What are the major violations of the Constitution complained of by the petitioners?

(i) That the nomination of the Chief Justice was unconstitutional… Miss Mbiyu on behalf of the Attorney General conceded that the President ought to have received recommendations from the Judicial Service Commission before he made the aforesaid nomination. It is in the public domain that the Attorney General, who is a member of the Judicial Service Commission, signed a joint statement of the Commission to that effect. That was done just about four days ago…On the basis of the concession made by the Attorney General, who is the respondent in this petition, it must be accepted that the said nomination did not comply with the constitutional requirements of Article 166(1) (a) as read together with Section 24(2) of Schedule Six of the Constitution. To that extent, the petitioners have proved that the nomination was unconstitutional. The rule of harmony in interpreting the Constitution as earlier stated has to be borne in mind.

The second issue relating to the constitutionality of the nomination to the office of the Chief Justice is whether it was done after consultation between the President and the Prime Minister in accordance with the National Accord and Reconciliation Act… there was no consensus or agreement between the two principals, which I must state, is not a requirement under the provisions of Section 24(2) of Schedule Six of the Constitution. That notwithstanding, the values and principles stated under Article 10 and the spirit of the National Accord and Reconciliation Act ought to have been borne in mind in making the nominations.

(ii) Violation of Article 27(3) regarding equal treatment of men and women.

To the extent that all the nominees to the offices of the Chief Justice, Attorney General, Director of Public Prosecutions and Controller of Budget were all men, the spirit of equality and freedom from discrimination was not given due consideration…. While it may be argued that in future appointments to public offices women were likely to be included as submitted by Mr.
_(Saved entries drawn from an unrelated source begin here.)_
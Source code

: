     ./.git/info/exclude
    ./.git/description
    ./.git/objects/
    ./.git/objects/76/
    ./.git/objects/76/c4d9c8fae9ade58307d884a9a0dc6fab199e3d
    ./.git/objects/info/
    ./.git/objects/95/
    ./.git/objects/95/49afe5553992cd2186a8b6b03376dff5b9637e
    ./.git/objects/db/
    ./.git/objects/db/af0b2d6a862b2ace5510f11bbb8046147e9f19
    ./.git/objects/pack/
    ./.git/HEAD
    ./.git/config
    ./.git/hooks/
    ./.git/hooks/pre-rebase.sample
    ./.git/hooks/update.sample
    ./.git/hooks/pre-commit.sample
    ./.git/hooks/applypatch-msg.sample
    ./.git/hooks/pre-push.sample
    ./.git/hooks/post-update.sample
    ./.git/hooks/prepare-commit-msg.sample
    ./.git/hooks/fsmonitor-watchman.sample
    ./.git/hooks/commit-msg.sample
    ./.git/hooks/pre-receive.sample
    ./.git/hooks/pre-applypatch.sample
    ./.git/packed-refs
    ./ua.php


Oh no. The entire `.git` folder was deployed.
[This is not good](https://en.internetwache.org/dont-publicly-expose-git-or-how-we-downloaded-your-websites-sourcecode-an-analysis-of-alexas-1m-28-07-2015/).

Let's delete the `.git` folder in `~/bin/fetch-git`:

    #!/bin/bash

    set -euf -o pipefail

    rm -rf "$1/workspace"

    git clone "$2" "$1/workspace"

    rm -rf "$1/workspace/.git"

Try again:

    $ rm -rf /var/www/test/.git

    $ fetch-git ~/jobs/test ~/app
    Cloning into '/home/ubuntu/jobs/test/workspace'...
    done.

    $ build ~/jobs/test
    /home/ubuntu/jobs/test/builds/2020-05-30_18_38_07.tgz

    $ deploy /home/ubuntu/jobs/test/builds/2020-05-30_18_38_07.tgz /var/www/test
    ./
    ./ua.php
Kihara, no reasonable explanation was given by the respondent why none of the four appointees was a woman.

In view of the violations to the letter and spirit of the Constitution as shown hereinabove, even without considering other relevant provisions of the Constitution, like Article 10, which spells out national values and principles of governance, I am satisfied that the petitioners have demonstrated that they have a prima facie case with a likelihood of success.